This article will introduce another technique for simplifying SQL queries that leverages ado.net memory data objects to ease the burden on users and DBMS systems.

Decomposing SQL query commands

Many books on ado.net, such as David Sceppa's masterpiece "Programming Ado.net Core Reference" (Microsoft Press), have suggested splitting complex SQL query commands into simple subqueries, The returned results of each subquery are then saved to several DataTable objects within the same DataSet container. Take a look at an example.

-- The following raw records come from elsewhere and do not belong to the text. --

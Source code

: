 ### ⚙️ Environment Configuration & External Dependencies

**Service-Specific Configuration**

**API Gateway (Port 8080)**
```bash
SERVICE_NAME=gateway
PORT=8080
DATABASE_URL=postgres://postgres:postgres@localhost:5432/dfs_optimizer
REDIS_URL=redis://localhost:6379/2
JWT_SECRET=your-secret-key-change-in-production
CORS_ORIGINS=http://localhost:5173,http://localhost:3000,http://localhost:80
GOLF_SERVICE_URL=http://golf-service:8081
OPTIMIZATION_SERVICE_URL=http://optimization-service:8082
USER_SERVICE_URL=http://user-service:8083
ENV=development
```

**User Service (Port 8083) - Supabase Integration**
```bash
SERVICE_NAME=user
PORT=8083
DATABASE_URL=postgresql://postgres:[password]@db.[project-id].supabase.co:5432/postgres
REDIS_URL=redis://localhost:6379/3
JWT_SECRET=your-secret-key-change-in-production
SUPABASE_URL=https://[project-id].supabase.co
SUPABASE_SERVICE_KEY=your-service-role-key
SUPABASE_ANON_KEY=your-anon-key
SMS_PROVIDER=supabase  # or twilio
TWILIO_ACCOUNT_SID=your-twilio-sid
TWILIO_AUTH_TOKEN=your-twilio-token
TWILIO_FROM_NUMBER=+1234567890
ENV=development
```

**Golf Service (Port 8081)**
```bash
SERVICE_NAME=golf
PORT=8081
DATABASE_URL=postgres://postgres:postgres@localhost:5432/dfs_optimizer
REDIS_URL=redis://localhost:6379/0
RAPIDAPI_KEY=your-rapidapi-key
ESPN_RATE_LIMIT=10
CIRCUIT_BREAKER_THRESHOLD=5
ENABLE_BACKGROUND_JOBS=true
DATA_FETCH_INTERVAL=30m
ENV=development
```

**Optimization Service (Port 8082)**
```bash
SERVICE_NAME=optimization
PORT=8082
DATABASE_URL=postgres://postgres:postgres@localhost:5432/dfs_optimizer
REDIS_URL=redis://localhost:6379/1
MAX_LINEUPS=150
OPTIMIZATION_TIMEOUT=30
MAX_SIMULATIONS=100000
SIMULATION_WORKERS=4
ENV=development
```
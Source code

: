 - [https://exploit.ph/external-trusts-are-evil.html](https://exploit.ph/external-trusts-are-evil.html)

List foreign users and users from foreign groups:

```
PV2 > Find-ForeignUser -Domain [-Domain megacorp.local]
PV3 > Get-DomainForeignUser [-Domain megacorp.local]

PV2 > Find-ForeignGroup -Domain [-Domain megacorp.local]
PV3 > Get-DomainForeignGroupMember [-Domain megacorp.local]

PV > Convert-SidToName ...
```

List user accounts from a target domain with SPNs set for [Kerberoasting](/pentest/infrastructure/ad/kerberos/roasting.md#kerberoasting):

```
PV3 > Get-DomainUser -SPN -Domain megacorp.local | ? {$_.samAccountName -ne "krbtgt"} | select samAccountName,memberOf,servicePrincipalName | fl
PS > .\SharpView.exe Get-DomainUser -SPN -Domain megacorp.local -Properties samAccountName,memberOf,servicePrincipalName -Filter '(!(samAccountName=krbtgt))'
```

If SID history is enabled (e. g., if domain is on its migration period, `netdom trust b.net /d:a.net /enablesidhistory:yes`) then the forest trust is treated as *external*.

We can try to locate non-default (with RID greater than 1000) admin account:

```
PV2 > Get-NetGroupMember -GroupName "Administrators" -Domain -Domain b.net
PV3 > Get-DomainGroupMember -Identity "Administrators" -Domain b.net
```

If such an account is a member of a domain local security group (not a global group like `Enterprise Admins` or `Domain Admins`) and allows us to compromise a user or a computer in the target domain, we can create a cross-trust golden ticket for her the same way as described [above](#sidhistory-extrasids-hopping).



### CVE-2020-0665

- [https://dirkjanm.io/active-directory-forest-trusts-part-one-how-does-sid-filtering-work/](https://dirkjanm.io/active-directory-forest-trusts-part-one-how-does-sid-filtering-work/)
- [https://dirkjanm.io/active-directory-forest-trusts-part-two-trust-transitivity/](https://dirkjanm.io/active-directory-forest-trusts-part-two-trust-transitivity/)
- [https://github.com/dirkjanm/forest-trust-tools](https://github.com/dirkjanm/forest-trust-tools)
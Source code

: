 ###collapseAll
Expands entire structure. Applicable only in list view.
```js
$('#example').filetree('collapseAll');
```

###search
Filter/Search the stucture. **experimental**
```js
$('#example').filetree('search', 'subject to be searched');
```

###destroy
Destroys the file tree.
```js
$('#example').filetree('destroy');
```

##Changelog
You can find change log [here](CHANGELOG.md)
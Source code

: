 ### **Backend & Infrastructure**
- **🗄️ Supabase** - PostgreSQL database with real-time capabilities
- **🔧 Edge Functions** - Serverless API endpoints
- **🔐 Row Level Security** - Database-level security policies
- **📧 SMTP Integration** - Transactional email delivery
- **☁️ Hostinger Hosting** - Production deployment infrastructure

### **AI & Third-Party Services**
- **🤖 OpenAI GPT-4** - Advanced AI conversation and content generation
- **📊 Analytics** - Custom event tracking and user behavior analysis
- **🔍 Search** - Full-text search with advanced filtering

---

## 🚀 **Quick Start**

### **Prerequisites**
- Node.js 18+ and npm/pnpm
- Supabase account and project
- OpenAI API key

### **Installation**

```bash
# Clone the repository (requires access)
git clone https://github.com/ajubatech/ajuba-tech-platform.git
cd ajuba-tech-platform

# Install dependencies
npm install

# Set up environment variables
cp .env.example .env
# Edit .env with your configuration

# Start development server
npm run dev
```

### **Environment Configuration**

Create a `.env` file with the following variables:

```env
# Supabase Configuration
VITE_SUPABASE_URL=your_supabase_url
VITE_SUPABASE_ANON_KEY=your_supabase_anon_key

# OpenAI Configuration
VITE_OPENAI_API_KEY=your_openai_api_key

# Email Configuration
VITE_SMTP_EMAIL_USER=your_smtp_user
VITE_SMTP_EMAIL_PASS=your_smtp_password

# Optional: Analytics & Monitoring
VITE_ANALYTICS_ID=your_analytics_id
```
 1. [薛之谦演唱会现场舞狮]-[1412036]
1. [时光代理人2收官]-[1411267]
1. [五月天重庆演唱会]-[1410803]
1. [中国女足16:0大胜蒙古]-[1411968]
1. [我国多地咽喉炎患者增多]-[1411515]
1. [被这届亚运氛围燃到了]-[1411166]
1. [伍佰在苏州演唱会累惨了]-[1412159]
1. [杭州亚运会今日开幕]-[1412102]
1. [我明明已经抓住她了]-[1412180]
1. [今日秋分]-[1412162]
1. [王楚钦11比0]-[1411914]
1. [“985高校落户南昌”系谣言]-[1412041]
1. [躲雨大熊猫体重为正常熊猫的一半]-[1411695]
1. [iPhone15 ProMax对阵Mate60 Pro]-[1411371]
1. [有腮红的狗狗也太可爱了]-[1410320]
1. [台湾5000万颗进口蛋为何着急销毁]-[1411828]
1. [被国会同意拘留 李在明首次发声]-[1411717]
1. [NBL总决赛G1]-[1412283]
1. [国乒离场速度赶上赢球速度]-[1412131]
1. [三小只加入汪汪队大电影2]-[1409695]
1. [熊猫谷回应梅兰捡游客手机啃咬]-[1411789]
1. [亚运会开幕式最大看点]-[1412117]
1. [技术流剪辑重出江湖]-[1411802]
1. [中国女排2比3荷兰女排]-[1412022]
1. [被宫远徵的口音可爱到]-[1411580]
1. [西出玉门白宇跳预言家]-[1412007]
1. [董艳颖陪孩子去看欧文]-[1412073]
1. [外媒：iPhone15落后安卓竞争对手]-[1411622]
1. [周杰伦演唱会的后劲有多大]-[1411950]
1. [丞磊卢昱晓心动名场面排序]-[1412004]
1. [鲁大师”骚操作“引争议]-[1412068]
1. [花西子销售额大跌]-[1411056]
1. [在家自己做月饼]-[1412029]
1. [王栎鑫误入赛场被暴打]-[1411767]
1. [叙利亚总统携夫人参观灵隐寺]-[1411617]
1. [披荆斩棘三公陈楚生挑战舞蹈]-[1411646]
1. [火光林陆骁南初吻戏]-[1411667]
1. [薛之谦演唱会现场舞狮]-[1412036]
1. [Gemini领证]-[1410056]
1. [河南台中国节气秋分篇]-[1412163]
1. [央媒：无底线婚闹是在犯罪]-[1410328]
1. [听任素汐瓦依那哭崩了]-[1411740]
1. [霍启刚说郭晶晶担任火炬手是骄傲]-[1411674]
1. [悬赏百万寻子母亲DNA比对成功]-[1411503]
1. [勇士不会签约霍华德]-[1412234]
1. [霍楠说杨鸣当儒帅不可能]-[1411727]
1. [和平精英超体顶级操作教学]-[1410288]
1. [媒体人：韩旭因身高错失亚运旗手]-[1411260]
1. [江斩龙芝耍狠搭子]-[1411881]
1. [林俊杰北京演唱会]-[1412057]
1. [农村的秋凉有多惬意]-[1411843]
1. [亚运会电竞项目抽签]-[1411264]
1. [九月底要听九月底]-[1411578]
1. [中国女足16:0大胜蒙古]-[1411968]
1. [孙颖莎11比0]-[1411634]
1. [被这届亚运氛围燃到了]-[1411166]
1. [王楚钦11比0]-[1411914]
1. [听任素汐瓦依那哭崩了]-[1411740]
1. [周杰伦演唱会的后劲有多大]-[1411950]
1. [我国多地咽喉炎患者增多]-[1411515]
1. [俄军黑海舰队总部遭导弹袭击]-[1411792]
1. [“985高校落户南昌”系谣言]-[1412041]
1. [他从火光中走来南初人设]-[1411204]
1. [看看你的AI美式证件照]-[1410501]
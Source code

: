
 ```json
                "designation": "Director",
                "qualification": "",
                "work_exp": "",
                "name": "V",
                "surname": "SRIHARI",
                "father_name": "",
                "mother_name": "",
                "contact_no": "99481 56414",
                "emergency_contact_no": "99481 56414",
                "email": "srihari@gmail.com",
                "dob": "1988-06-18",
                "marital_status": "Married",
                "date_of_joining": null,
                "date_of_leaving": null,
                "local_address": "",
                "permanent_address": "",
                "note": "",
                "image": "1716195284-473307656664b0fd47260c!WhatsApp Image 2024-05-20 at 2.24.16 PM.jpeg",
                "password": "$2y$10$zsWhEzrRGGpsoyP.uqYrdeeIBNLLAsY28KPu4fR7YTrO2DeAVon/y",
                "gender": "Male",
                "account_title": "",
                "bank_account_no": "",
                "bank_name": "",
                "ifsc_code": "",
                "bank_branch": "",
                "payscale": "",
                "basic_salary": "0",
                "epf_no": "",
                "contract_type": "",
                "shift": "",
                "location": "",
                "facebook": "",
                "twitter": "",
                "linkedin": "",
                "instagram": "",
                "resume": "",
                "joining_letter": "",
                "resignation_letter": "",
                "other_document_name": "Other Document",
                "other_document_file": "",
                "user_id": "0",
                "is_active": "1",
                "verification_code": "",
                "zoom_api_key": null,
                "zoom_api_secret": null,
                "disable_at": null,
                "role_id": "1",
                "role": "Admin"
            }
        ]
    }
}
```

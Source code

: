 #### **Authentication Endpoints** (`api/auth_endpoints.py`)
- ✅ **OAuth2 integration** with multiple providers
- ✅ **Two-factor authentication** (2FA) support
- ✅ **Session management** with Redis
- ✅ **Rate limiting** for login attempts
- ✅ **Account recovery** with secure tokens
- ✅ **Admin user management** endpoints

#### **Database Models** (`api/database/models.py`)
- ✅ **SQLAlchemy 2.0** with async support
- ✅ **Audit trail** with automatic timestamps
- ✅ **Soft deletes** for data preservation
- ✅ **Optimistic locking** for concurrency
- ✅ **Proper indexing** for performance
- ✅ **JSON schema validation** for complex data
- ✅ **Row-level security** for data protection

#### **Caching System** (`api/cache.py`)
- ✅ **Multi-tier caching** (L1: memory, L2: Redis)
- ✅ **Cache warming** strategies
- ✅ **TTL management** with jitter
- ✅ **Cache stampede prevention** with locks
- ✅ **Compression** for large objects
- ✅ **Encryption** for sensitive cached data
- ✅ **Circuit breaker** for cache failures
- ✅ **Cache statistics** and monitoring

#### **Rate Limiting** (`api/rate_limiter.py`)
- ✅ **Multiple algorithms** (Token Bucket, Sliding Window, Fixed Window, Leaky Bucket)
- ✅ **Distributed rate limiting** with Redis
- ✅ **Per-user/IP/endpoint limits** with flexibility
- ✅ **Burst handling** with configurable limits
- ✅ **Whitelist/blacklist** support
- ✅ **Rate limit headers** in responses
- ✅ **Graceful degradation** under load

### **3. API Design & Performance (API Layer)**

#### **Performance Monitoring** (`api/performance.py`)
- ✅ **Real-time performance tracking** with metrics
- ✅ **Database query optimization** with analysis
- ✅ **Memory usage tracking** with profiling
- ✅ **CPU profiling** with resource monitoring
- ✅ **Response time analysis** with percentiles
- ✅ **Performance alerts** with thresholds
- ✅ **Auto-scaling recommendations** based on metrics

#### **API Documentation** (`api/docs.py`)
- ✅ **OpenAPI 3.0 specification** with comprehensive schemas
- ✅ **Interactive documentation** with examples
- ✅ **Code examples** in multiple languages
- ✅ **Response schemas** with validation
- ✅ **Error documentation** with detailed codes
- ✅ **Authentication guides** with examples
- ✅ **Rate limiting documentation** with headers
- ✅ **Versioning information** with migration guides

Suppose you need to obtain some customer order information, require that the order be submitted in the specified year and grouped by customer, and that the order contain at least 30 items. At the same time, you also want to obtain the name of the submitter (employee) for each order and the company name of the client (customer). You can use the following SQL query statement to implement it:

DECLARE @TheYear int
SET @TheYear = 1997

SELECT O.customerid, Od.orderid, O.orderdate, O.shippeddate,
SUM (Od.quantity*od.unitprice) as Price,
C.companyname, e.lastname from Orders as O
INNER JOIN Customers as C on C.customerid=o.customerid
INNER JOIN Employees as E on E.employeeid=o.employeeid
INNER JOIN [order Details] as OD on O.orderid=od.orderid
WHERE year (o.orderdate) = @TheYear and Od.orderid=o.orderid
GROUP by O.customerid, C.companyname, Od.orderid,
O.orderdate, O.shippeddate, E.lastname
Having SUM (od.quantity) >30
ORDER BY O.customerid

Aside from the ADO or ADO you use. NET Bar. Execute the above SQL query with the most original command submission, and you can see the result set as shown in Figure 1:

Figure 1. The output of the first SQL query command, generated and displayed by SQL Server query Analyzer.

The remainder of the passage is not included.